[[ Record set, beginning ]]

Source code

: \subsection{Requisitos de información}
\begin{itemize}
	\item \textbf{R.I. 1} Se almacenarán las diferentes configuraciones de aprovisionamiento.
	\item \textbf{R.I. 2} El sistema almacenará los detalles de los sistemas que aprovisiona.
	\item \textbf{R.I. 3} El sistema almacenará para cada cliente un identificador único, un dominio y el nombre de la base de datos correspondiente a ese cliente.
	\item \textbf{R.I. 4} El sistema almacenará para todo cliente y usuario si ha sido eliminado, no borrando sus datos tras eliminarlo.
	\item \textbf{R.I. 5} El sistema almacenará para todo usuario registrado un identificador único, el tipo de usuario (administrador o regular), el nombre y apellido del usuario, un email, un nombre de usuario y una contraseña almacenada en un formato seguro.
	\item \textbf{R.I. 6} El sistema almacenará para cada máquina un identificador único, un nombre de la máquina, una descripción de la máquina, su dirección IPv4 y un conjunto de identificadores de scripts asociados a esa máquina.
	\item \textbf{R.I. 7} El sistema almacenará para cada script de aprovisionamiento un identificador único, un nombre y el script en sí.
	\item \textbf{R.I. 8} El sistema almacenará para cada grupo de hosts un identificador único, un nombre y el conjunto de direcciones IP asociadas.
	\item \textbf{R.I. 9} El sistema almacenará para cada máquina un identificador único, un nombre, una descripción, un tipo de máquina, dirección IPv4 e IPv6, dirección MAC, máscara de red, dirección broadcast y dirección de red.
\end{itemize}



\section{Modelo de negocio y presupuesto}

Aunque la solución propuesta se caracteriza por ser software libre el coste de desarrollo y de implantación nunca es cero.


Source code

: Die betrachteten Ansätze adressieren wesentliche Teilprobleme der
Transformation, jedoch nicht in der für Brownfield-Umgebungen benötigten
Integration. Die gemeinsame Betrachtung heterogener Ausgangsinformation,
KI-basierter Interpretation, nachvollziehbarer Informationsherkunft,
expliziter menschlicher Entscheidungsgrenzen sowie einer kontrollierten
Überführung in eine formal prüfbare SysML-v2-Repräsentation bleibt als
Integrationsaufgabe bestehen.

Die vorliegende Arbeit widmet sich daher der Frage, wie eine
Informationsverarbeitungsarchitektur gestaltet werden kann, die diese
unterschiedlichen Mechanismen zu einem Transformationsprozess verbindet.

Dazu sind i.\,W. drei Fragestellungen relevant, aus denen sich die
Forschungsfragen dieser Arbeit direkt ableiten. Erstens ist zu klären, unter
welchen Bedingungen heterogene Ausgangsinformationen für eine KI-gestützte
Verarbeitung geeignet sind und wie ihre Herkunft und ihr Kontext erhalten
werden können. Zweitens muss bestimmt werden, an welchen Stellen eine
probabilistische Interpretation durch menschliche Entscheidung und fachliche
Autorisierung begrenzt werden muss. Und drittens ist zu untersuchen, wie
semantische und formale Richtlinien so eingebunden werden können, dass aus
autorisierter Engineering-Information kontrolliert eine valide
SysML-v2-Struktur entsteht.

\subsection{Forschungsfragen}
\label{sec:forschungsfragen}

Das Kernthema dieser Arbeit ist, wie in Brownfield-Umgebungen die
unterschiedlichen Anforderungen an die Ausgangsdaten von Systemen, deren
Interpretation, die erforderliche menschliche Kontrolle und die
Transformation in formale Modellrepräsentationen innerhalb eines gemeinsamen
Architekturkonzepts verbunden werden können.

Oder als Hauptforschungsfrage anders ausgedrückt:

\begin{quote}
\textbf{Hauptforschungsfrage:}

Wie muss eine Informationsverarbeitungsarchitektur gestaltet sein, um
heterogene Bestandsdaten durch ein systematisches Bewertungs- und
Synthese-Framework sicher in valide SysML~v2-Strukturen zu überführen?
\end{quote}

[[ Record set, end ]]

Task to complete. What is needed is every line from the beginning of the data up to and including the line with "sistemas que aprovisiona.", given again word for word.

Solution for this exercise.
Source code

: \subsection{Requisitos de información}
\begin{itemize}
	\item \textbf{R.I. 1} Se almacenarán las diferentes configuraciones de aprovisionamiento.
	\item \textbf{R.I. 2} El sistema almacenará los detalles de los sistemas que aprovisiona.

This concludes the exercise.